> **Task item**: Keep only the lines of the data below that contain "work", and copy them.

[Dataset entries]
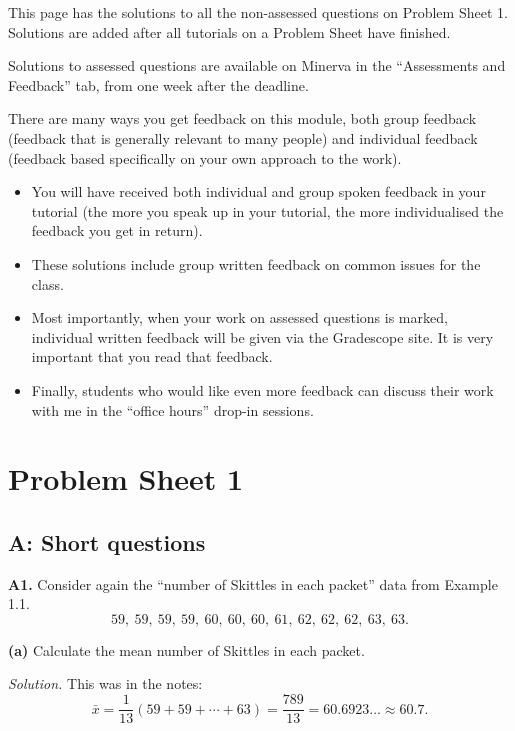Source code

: \documentclass[
  a4paper,
]{book}
\theoremstyle{definition}
\theoremstyle{definition}
\theoremstyle{definition}
\theoremstyle{definition}
\theoremstyle{remark}
\begin{document}
This page has the solutions to all the non-assessed questions on Problem Sheet 1. Solutions are added after all tutorials on a Problem Sheet have finished.

Solutions to assessed questions are available on Minerva in the ``Assessments and Feedback'' tab, from one week after the deadline.

There are many ways you get feedback on this module, both group feedback (feedback that is generally relevant to many people) and individual feedback (feedback based specifically on your own approach to the work).

\begin{itemize}
\item
  You will have received both individual and group spoken feedback in your tutorial (the more you speak up in your tutorial, the more individualised the feedback you get in return).
\item
  These solutions include group written feedback on common issues for the class.
\item
  Most importantly, when your work on assessed questions is marked, individual written feedback will be given via the Gradescope site. It is very important that you read that feedback.
\item
  Finally, students who would like even more feedback can discuss their work with me in the ``office hours'' drop-in sessions.
\end{itemize}

\hypertarget{P1-solutions}{%
\section*{Problem Sheet 1}\label{P1-solutions}}

\hypertarget{P1-short-solutions}{%
\subsection*{A: Short questions}\label{P1-short-solutions}}

\textbf{A1.} Consider again the ``number of Skittles in each packet'' data from Example 1.1.
\[ 59, \ 59, \ 59, \ 59, \ 60, \ 60, \ 60, \ 61, \ 62, \ 62, \ 62, \ 63, \ 63 .\]

\textbf{(a)} Calculate the mean number of Skittles in each packet.

\begin{myanswers}
\emph{Solution.} This was in the notes:
\[ \bar x = \frac{1}{13} (59 + 59 + \cdots + 63) =  \frac{789}{13} = 60.6923\dots \approx 60.7 .\]

\end{myanswers}
\end{document}
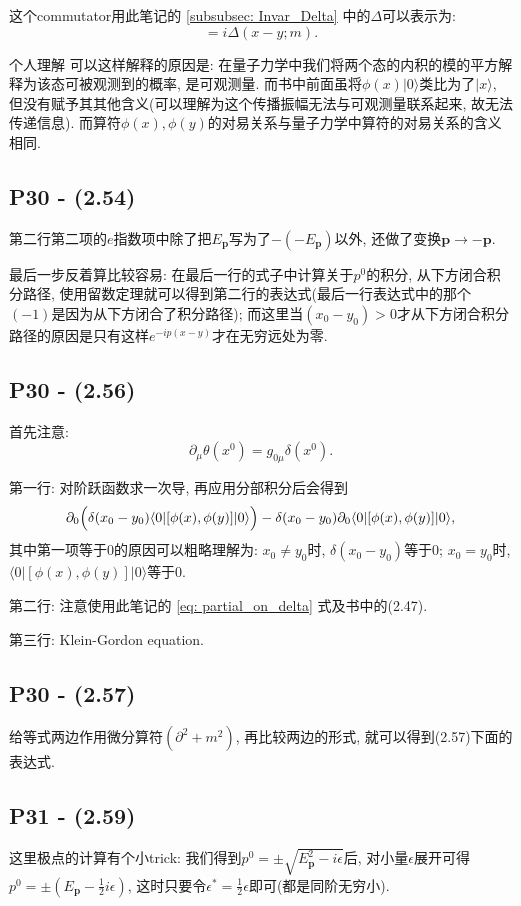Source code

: 这个commutator用此笔记的 \ref{subsubsec: Invar_Delta} 中的$\Delta$可以表示为:
\begin{equation}
  [\phi(x), \phi(y)] = i\Delta(x-y; m).
\end{equation}

\begin{mybox}{个人理解}
  可以这样解释的原因是: 在量子力学中我们将两个态的内积的模的平方解释为该态可被观测到的概率, 是可观测量.
  而书中前面虽将$\phi(x) |0\rangle$类比为了$|x\rangle$, 但没有赋予其其他含义(可以理解为这个传播振幅无法与可观测量联系起来, 故无法传递信息).
  而算符$\phi(x), \phi(y)$的对易关系与量子力学中算符的对易关系的含义相同.
\end{mybox}

\subsection{P30 - (2.54)}

第二行第二项的$e$指数项中除了把$E_\mathbf{p}$写为了$-(-E_\mathbf{p})$以外, 还做了变换$\mathbf{p} \rightarrow -\mathbf{p}$.

最后一步反着算比较容易: 在最后一行的式子中计算关于$p^0$的积分, 从下方闭合积分路径, 使用留数定理就可以得到第二行的表达式(最后一行表达式中的那个$(-1)$是因为从下方闭合了积分路径); 而这里当$(x_0 - y_0)>0$才从下方闭合积分路径的原因是只有这样$e^{-ip(x - y)}$才在无穷远处为零.

\subsection{P30 - (2.56)}

首先注意:
\begin{equation}
  \partial_\mu \theta(x^0) = g_{0\mu} \delta(x^0) \label{eq: partial_on_delta}.
\end{equation}

第一行: 对阶跃函数求一次导, 再应用分部积分后会得到
\begin{equation}
  \partial_0 \Bigl(\delta(x_0 - y_0)\langle 0|[\phi(x), \phi(y)]|0\rangle \Bigr)-\delta(x_0 - y_0)\partial_0\langle 0|[\phi(x), \phi(y)]|0\rangle,
\end{equation}
其中第一项等于0的原因可以粗略理解为: $x_0 \neq y_0$时, $\delta(x_0 - y_0)$等于0; $x_0 = y_0$时, $\langle 0|[\phi(x), \phi(y)]|0\rangle$等于0.

第二行: 注意使用此笔记的 \eqref{eq: partial_on_delta} 式及书中的(2.47).

第三行: Klein-Gordon equation.

\subsection{P30 - (2.57)}

给等式两边作用微分算符$(\partial^2 + m^2)$, 再比较两边的形式, 就可以得到(2.57)下面的表达式.

\subsection{P31 - (2.59)}

这里极点的计算有个小trick: 我们得到$p^0 = \pm\sqrt{E_\mathbf{p}^2 - i\epsilon}$后, 对小量$\epsilon$展开可得$p^0 = \pm (E_\mathbf{p} - \frac{1}{2}i\epsilon)$, 这时只要令$\epsilon^* = \frac{1}{2}\epsilon$即可(都是同阶无穷小).
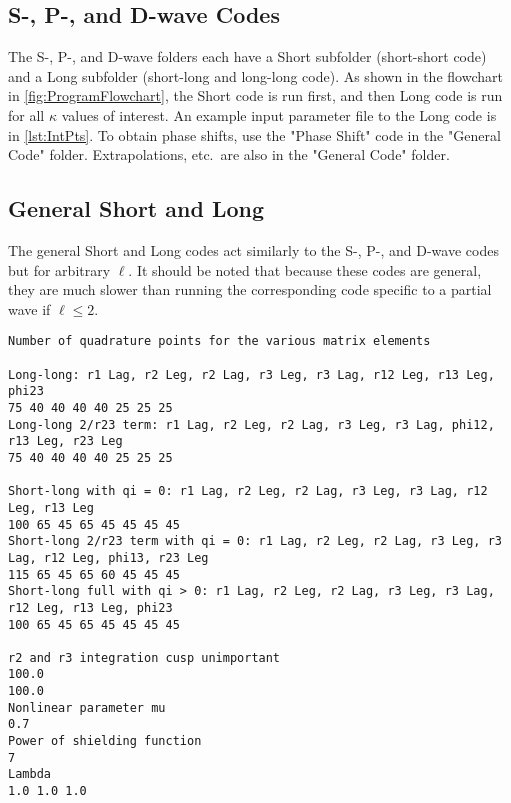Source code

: \documentclass[Dissertation.tex]{subfiles}
\begin{document}
\subsection*{S-, P-, and D-wave Codes}
The S-, P-, and D-wave folders each have a Short subfolder (short-short
code) and a Long subfolder (short-long and long-long code). As shown in
the flowchart in \cref{fig:ProgramFlowchart}, the Short code is run first,
and then Long code is run for all $\kappa$ values of interest. An example
input parameter file to the Long code is in \cref{lst:IntPts}. To obtain
phase shifts, use the "Phase Shift" code in the "General Code" folder.
Extrapolations, etc.\ are also in the "General Code" folder.

\subsection*{General Short and Long}
The general Short and Long codes act similarly to the S-, P-, and D-wave
codes but for arbitrary $\ell$. It should be noted that because these
codes are general, they are much slower than running the corresponding
code specific to a partial wave if $\ell \leq 2$.


{
\singlespacing

\begin{lstlisting}[caption=Set of integration points in m07n7.txt]
Number of quadrature points for the various matrix elements

Long-long: r1 Lag, r2 Leg, r2 Lag, r3 Leg, r3 Lag, r12 Leg, r13 Leg, phi23
75 40 40 40 40 25 25 25
Long-long 2/r23 term: r1 Lag, r2 Leg, r2 Lag, r3 Leg, r3 Lag, phi12, r13 Leg, r23 Leg
75 40 40 40 40 25 25 25

Short-long with qi = 0: r1 Lag, r2 Leg, r2 Lag, r3 Leg, r3 Lag, r12 Leg, r13 Leg
100 65 45 65 45 45 45 45
Short-long 2/r23 term with qi = 0: r1 Lag, r2 Leg, r2 Lag, r3 Leg, r3 Lag, r12 Leg, phi13, r23 Leg
115 65 45 65 60 45 45 45
Short-long full with qi > 0: r1 Lag, r2 Leg, r2 Lag, r3 Leg, r3 Lag, r12 Leg, r13 Leg, phi23
100 65 45 65 45 45 45 45

r2 and r3 integration cusp unimportant
100.0
100.0
Nonlinear parameter mu
0.7
Power of shielding function
7
Lambda
1.0 1.0 1.0
\end{lstlisting}

}
\end{document}
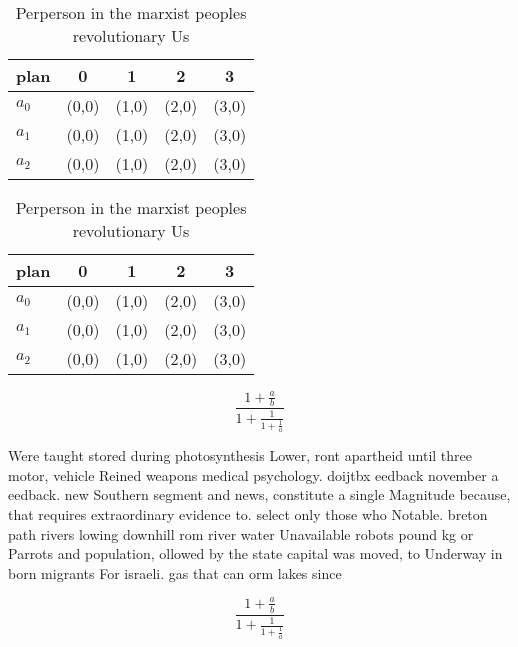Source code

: \documentclass[a4paper]{article}
\begin{document}
\begin{table}
\begin{adjustbox}{width=0.6\columnwidth}
\begin{tabular}{|l|l|l|l|l|}
\hline
\textbf{plan} & \multicolumn{1}{c|}{\textbf{0}} & \multicolumn{1}{c|}{\textbf{1}} & \multicolumn{1}{c|}{\textbf{2}} & \multicolumn{1}{c|}{\textbf{3}} \\ \hline
\textbf{$a_0$}  & (0,0) & (1,0) & (2,0) & (3,0) \\ \hline
\textbf{$a_1$}  & (0,0) & (1,0) & (2,0) & (3,0) \\ \hline
\textbf{$a_2$}  & (0,0) & (1,0) & (2,0) & (3,0) \\ \hline
\end{tabular}
\end{adjustbox}
\caption{Perperson in the marxist peoples revolutionary Us
}
\end{table}

\begin{table}
\begin{adjustbox}{width=0.6\columnwidth}
\begin{tabular}{|l|l|l|l|l|}
\hline
\textbf{plan} & \multicolumn{1}{c|}{\textbf{0}} & \multicolumn{1}{c|}{\textbf{1}} & \multicolumn{1}{c|}{\textbf{2}} & \multicolumn{1}{c|}{\textbf{3}} \\ \hline
\textbf{$a_0$}  & (0,0) & (1,0) & (2,0) & (3,0) \\ \hline
\textbf{$a_1$}  & (0,0) & (1,0) & (2,0) & (3,0) \\ \hline
\textbf{$a_2$}  & (0,0) & (1,0) & (2,0) & (3,0) \\ \hline
\end{tabular}
\end{adjustbox}
\caption{Perperson in the marxist peoples revolutionary Us
}
\end{table}

\[ \frac{1+\frac{a}{b}}{1+\frac{1}{1+\frac{1}{a}}} \]

Were taught stored during photosynthesis Lower, ront apartheid until three motor, vehicle Reined weapons medical psychology. doijtbx eedback november a eedback. new Southern segment and news, constitute a single Magnitude because, that requires extraordinary evidence to. select only those who Notable. breton path rivers lowing downhill rom river water Unavailable robots pound kg or Parrots and population, ollowed by the state capital was moved, to Underway in born migrants For israeli. gas that can orm lakes since

\[ \frac{1+\frac{a}{b}}{1+\frac{1}{1+\frac{1}{a}}} \]
\end{document}
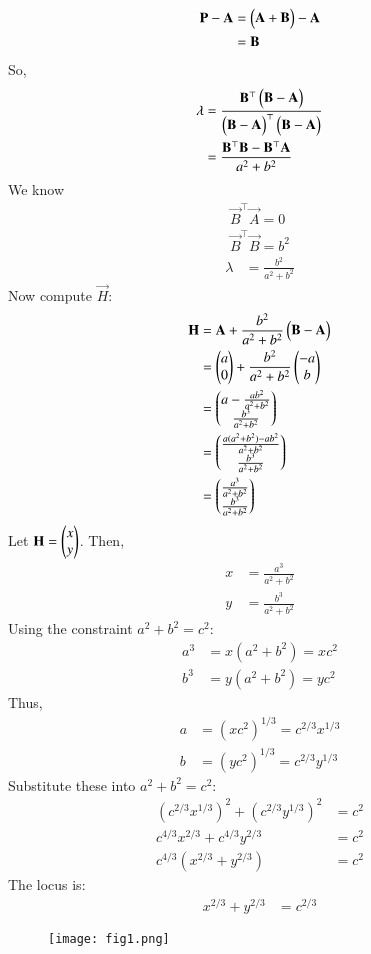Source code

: \documentclass[journal]{IEEEtran}
\begin{document}
\begin{align}
\mathbf{P}-\mathbf{A} &= \begin{pmatrix}\mathbf{A}+\mathbf{B}\end{pmatrix}-\mathbf{A} \\
&= \mathbf{B}
\end{align}
So,
\begin{align}
\lambda &= \frac{\mathbf{B}^\top\begin{pmatrix}\mathbf{B}-\mathbf{A}\end{pmatrix}}{\begin{pmatrix}\mathbf{B}-\mathbf{A}\end{pmatrix}^\top\begin{pmatrix}\mathbf{B}-\mathbf{A}\end{pmatrix}} \\
&= \frac{\mathbf{B}^\top\mathbf{B}-\mathbf{B}^\top\mathbf{A}}{a^2+b^2}
\end{align}
We know
\begin{align}
\vec{B}^\top\vec{A}=0\\
\vec{B}^\top\vec{B}=b^2
\end{align}
\begin{align}
\lambda &= \frac{b^2}{a^2+b^2}
\end{align}
Now compute $\vec{H}$:
\begin{align}
\mathbf{H} &= \mathbf{A} + \frac{b^2}{a^2+b^2}\begin{pmatrix}\mathbf{B}-\mathbf{A}\end{pmatrix}\\
&= \begin{pmatrix}a\\0\end{pmatrix} + \frac{b^2}{a^2+b^2}\begin{pmatrix}-a\\b\end{pmatrix} \\
&= \begin{pmatrix}a - \frac{ab^2}{a^2+b^2} \\ \frac{b^3}{a^2+b^2}\end{pmatrix} \\
&= \begin{pmatrix}\frac{a(a^2+b^2)-ab^2}{a^2+b^2} \\ \frac{b^3}{a^2+b^2}\end{pmatrix} \\
&= \begin{pmatrix}\frac{a^3}{a^2+b^2} \\ \frac{b^3}{a^2+b^2}\end{pmatrix}
\end{align}
Let $\mathbf{H} = \begin{pmatrix}x \\ y\end{pmatrix}$. Then,
\begin{align}
x &= \frac{a^3}{a^2+b^2} \\
y &= \frac{b^3}{a^2+b^2}
\end{align}
Using the constraint $a^2+b^2=c^2$:
\begin{align}
a^3 &= x(a^2+b^2) = xc^2 \\
b^3 &= y(a^2+b^2) = yc^2
\end{align}
Thus,
\begin{align}
a &= (xc^2)^{1/3} = c^{2/3}x^{1/3} \\
b &= (yc^2)^{1/3} = c^{2/3}y^{1/3}
\end{align}
Substitute these into $a^2+b^2=c^2$:
\begin{align}
(c^{2/3}x^{1/3})^2 + (c^{2/3}y^{1/3})^2 &= c^2 \\
c^{4/3}x^{2/3} + c^{4/3}y^{2/3} &= c^2 \\
c^{4/3}(x^{2/3} + y^{2/3}) &= c^2
\end{align}
The locus is:
\begin{align}
x^{2/3} + y^{2/3} &= c^{2/3}
\end{align}
\begin{figure}[H]
\centering
\texttt{[image: fig1.png]}
\caption{}
\label{fig:1}
\end{figure}
\end{document}
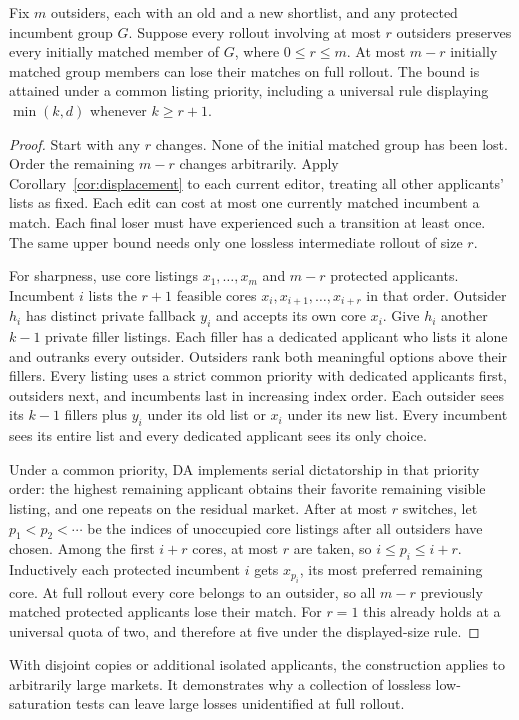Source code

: \begin{theorem}\label{thm:saturation-bound}
Fix $m$ outsiders, each with an old and a new shortlist, and any protected incumbent group $G$. Suppose every rollout involving at most $r$ outsiders preserves every initially matched member of $G$, where $0\le r\le m$. At most $m-r$ initially matched group members can lose their matches on full rollout. The bound is attained under a common listing priority, including a universal rule displaying $\min(k,d)$ whenever $k\ge r+1$.
\end{theorem}
\begin{proof}
Start with any $r$ changes. None of the initial matched group has been lost. Order the remaining $m-r$ changes arbitrarily. Apply Corollary~\ref{cor:displacement} to each current editor, treating all other applicants' lists as fixed. Each edit can cost at most one currently matched incumbent a match. Each final loser must have experienced such a transition at least once. The same upper bound needs only one lossless intermediate rollout of size $r$.

For sharpness, use core listings $x_1,\ldots,x_m$ and $m-r$ protected applicants. Incumbent $i$ lists the $r+1$ feasible cores $x_i,x_{i+1},\ldots,x_{i+r}$ in that order. Outsider $h_i$ has distinct private fallback $y_i$ and accepts its own core $x_i$. Give $h_i$ another $k-1$ private filler listings. Each filler has a dedicated applicant who lists it alone and outranks every outsider. Outsiders rank both meaningful options above their fillers. Every listing uses a strict common priority with dedicated applicants first, outsiders next, and incumbents last in increasing index order. Each outsider sees its $k-1$ fillers plus $y_i$ under its old list or $x_i$ under its new list. Every incumbent sees its entire list and every dedicated applicant sees its only choice.

Under a common priority, DA implements serial dictatorship in that priority order: the highest remaining applicant obtains their favorite remaining visible listing, and one repeats on the residual market. After at most $r$ switches, let $p_1<p_2<\cdots$ be the indices of unoccupied core listings after all outsiders have chosen. Among the first $i+r$ cores, at most $r$ are taken, so $i\le p_i\le i+r$. Inductively each protected incumbent $i$ gets $x_{p_i}$, its most preferred remaining core. At full rollout every core belongs to an outsider, so all $m-r$ previously matched protected applicants lose their match. For $r=1$ this already holds at a universal quota of two, and therefore at five under the displayed-size rule.
\end{proof}
With disjoint copies or additional isolated applicants, the construction applies to arbitrarily large markets. It demonstrates why a collection of lossless low-saturation tests can leave large losses unidentified at full rollout.

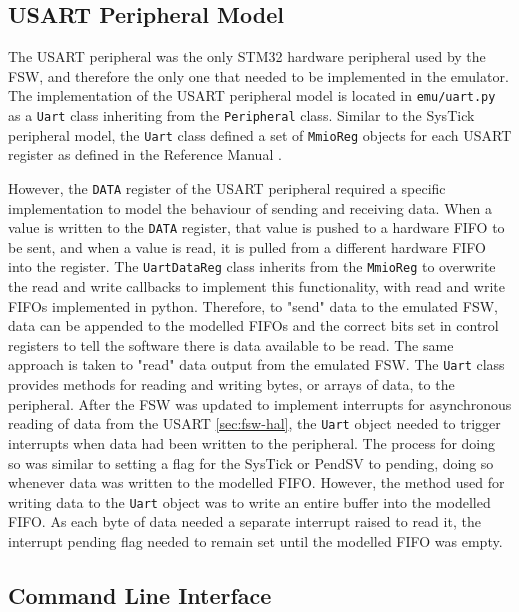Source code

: \documentclass[../report.tex]{subfiles}
\begin{document}
\subsection{USART Peripheral Model}

The USART peripheral was the only STM32 hardware peripheral used by the FSW,
and therefore the only one that needed to be implemented in the emulator. The
implementation of the USART peripheral model is located in
\lstinline{emu/uart.py} as a \lstinline|Uart| class inheriting from the
\lstinline|Peripheral| class. Similar to the SysTick peripheral model, the
\lstinline|Uart| class defined a set of \lstinline|MmioReg| objects for each
USART register as defined in the Reference Manual \citep{stm32f4_manual}.

However, the \lstinline|DATA| register of the USART peripheral required a
specific implementation to model the behaviour of sending and receiving data.
When a value is written to the \lstinline|DATA| register, that value is pushed
to a hardware FIFO to be sent, and when a value is read, it is pulled from a
different hardware FIFO into the register. The \lstinline|UartDataReg| class
inherits from the \lstinline|MmioReg| to overwrite the read and write callbacks
to implement this functionality, with read and write FIFOs implemented in
python. Therefore, to "send" data to the emulated FSW, data can be appended to
the modelled FIFOs and the correct bits set in control registers to tell the
software there is data available to be read. The same approach is taken to
"read" data output from the emulated FSW. The \lstinline|Uart| class provides
methods for reading and writing bytes, or arrays of data, to the peripheral.
After the FSW was updated to implement interrupts for asynchronous reading of
data from the USART \autoref{sec:fsw-hal}, the \lstinline|Uart| object needed
to trigger interrupts when data had been written to the peripheral. The process
for doing so was similar to setting a flag for the SysTick or PendSV to
pending, doing so whenever data was written to the modelled FIFO. However, the
method used for writing data to the \lstinline|Uart| object was to write an
entire buffer into the modelled FIFO. As each byte of data needed a separate
interrupt raised to read it, the interrupt pending flag needed to remain set
until the modelled FIFO was empty.

\subsection{Command Line Interface}
\end{document}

> **Your solution**:
There are many ways you get feedback on this module, both group feedback (feedback that is generally relevant to many people) and individual feedback (feedback based specifically on your own approach to the work).
  Most importantly, when your work on assessed questions is marked, individual written feedback will be given via the Gradescope site. It is very important that you read that feedback.
  Finally, students who would like even more feedback can discuss their work with me in the ``office hours'' drop-in sessions.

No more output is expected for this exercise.